**TASK TO CARRY OUT**
From the data below, copy exactly the lines that lie between the one holding "### プログラミング言語 Swift" and the one holding "- 入力をバリデーションするプログラム", including both, and nothing more.

Top of DATASET RECORDS

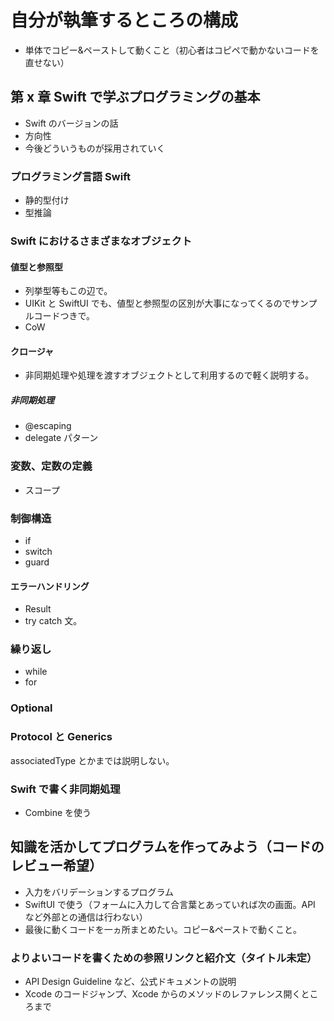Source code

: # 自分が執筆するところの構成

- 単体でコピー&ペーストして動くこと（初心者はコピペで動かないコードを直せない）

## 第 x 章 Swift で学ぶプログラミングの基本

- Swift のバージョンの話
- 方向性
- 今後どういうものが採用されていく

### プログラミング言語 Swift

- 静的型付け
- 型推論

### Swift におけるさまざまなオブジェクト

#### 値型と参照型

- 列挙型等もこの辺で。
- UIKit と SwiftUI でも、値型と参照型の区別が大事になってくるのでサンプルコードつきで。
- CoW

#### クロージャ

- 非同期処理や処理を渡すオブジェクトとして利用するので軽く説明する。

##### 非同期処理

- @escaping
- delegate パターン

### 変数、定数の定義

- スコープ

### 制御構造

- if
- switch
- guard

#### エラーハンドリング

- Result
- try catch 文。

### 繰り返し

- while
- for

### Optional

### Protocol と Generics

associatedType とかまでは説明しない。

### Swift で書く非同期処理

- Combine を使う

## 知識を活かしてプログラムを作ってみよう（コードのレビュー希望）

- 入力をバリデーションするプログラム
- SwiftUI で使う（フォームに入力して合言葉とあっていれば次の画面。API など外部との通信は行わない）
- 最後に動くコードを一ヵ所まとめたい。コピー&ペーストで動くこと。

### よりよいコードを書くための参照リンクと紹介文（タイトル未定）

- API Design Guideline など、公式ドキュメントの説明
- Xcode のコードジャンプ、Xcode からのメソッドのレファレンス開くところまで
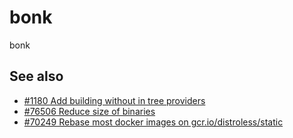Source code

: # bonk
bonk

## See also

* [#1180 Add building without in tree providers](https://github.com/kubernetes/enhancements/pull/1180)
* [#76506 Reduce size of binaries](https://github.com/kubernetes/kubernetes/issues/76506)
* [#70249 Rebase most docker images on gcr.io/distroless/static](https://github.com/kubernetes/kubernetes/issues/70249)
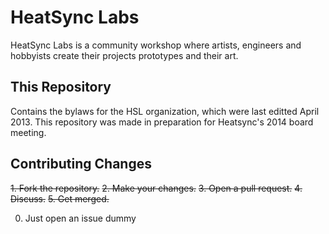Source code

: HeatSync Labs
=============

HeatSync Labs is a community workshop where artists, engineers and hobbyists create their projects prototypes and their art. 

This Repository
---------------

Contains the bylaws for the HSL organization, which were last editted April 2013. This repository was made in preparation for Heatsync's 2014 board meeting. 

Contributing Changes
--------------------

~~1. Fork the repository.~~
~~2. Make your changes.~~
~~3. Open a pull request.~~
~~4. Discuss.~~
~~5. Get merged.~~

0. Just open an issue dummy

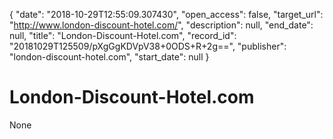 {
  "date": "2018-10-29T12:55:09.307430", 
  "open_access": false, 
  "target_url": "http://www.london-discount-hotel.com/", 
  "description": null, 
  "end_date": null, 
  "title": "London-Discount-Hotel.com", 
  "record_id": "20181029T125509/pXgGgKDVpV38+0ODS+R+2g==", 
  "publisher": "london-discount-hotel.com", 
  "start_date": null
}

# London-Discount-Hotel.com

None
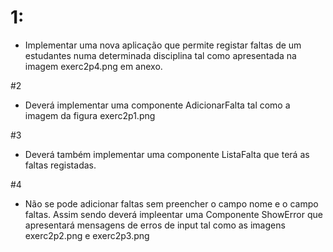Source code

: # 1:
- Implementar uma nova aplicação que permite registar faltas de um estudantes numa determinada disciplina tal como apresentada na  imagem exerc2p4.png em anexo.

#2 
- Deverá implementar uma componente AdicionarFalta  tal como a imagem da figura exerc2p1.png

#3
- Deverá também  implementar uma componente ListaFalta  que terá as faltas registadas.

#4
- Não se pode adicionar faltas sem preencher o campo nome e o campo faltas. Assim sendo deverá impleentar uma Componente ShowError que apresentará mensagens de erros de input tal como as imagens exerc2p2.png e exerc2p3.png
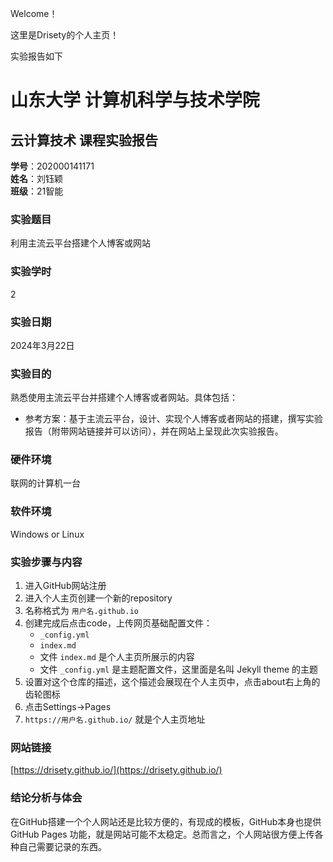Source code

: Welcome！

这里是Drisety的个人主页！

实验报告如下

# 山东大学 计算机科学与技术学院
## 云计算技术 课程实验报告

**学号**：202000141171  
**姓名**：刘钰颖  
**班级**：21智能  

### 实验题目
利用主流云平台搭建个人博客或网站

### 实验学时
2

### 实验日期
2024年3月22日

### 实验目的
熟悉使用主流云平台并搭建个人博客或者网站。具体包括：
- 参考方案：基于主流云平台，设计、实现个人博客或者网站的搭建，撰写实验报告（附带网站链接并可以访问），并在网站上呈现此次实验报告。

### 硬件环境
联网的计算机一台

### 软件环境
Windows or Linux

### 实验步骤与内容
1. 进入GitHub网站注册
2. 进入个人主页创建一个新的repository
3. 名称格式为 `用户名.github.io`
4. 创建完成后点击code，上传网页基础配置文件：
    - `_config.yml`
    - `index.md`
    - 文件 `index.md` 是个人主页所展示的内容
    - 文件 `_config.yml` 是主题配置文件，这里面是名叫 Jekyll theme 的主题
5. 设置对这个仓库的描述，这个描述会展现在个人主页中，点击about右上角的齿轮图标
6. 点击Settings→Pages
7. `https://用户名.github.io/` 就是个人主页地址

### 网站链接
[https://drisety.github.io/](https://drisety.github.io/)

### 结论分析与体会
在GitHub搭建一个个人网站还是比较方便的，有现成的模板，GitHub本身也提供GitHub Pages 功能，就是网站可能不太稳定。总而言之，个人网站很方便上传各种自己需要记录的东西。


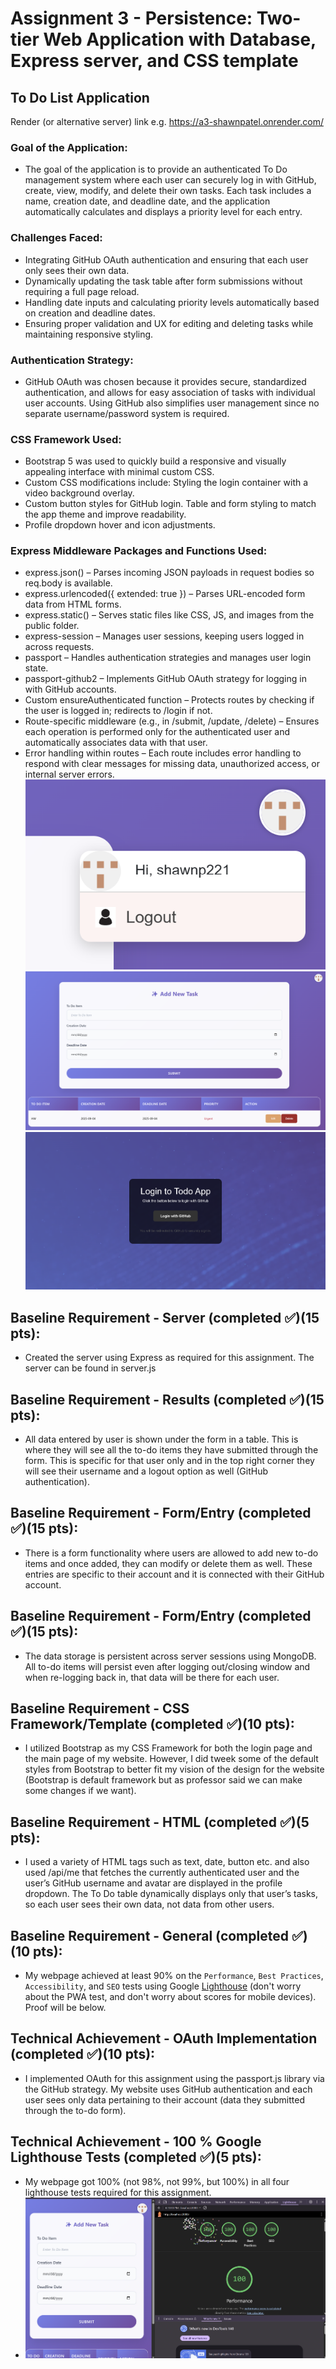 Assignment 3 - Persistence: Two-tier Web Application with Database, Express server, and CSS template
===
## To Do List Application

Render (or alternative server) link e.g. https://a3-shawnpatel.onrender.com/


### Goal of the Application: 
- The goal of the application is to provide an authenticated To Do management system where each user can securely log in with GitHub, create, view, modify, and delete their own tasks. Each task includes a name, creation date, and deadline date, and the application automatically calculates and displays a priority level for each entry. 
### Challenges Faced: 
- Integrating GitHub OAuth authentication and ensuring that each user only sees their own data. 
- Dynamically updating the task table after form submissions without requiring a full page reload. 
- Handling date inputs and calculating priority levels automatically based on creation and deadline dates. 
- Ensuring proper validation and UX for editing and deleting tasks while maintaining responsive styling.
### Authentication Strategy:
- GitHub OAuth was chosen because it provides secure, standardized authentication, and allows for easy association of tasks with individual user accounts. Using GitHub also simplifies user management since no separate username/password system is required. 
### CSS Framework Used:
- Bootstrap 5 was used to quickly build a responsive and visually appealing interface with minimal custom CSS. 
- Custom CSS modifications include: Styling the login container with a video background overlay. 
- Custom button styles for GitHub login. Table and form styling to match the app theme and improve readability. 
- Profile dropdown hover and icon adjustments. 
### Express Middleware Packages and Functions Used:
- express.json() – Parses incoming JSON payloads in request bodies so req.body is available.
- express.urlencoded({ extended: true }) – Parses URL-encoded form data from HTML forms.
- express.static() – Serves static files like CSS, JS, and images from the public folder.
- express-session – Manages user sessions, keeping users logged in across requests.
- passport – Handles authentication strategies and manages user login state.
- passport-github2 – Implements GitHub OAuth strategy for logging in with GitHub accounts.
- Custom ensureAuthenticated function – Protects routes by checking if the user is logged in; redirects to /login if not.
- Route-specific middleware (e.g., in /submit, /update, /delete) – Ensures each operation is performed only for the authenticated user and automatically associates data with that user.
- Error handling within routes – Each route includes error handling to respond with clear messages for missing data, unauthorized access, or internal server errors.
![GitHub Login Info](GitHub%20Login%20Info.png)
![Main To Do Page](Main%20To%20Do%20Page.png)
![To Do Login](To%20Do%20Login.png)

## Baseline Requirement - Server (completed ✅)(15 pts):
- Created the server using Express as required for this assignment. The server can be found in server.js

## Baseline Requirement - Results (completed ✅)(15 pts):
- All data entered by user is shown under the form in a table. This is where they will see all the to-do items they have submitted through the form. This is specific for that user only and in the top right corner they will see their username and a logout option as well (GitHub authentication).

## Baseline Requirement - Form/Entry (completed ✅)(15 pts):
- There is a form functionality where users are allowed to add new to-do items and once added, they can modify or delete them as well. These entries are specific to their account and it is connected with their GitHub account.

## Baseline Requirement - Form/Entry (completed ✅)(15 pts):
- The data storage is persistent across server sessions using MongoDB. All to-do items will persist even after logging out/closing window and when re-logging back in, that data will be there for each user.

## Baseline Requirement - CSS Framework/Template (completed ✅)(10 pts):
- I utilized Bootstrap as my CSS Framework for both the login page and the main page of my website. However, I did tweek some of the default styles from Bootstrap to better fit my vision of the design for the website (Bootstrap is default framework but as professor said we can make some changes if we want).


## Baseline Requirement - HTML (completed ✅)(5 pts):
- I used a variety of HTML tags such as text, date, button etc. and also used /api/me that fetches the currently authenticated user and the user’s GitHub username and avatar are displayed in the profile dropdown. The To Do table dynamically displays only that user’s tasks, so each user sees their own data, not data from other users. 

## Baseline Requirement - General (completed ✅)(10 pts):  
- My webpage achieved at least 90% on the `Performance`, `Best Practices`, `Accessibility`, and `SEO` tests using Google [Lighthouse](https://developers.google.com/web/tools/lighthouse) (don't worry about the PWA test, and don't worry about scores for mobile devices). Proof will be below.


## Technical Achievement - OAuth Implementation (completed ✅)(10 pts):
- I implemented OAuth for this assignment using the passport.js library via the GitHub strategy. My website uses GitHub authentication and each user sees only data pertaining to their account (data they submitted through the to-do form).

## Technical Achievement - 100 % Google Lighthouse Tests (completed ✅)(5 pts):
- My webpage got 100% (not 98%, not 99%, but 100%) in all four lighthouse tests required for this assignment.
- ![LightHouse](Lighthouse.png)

Bottom of DATASET RECORDS

**EXPECTED ANSWER**
### プログラミング言語 Swift

- 静的型付け
- 型推論

### Swift におけるさまざまなオブジェクト

#### 値型と参照型

- 列挙型等もこの辺で。
- UIKit と SwiftUI でも、値型と参照型の区別が大事になってくるのでサンプルコードつきで。
- CoW

#### クロージャ

- 非同期処理や処理を渡すオブジェクトとして利用するので軽く説明する。

##### 非同期処理

- @escaping
- delegate パターン

### 変数、定数の定義

- スコープ

### 制御構造

- if
- switch
- guard

#### エラーハンドリング

- Result
- try catch 文。

### 繰り返し

- while
- for

### Optional

### Protocol と Generics

associatedType とかまでは説明しない。

### Swift で書く非同期処理

- Combine を使う

## 知識を活かしてプログラムを作ってみよう（コードのレビュー希望）

- 入力をバリデーションするプログラム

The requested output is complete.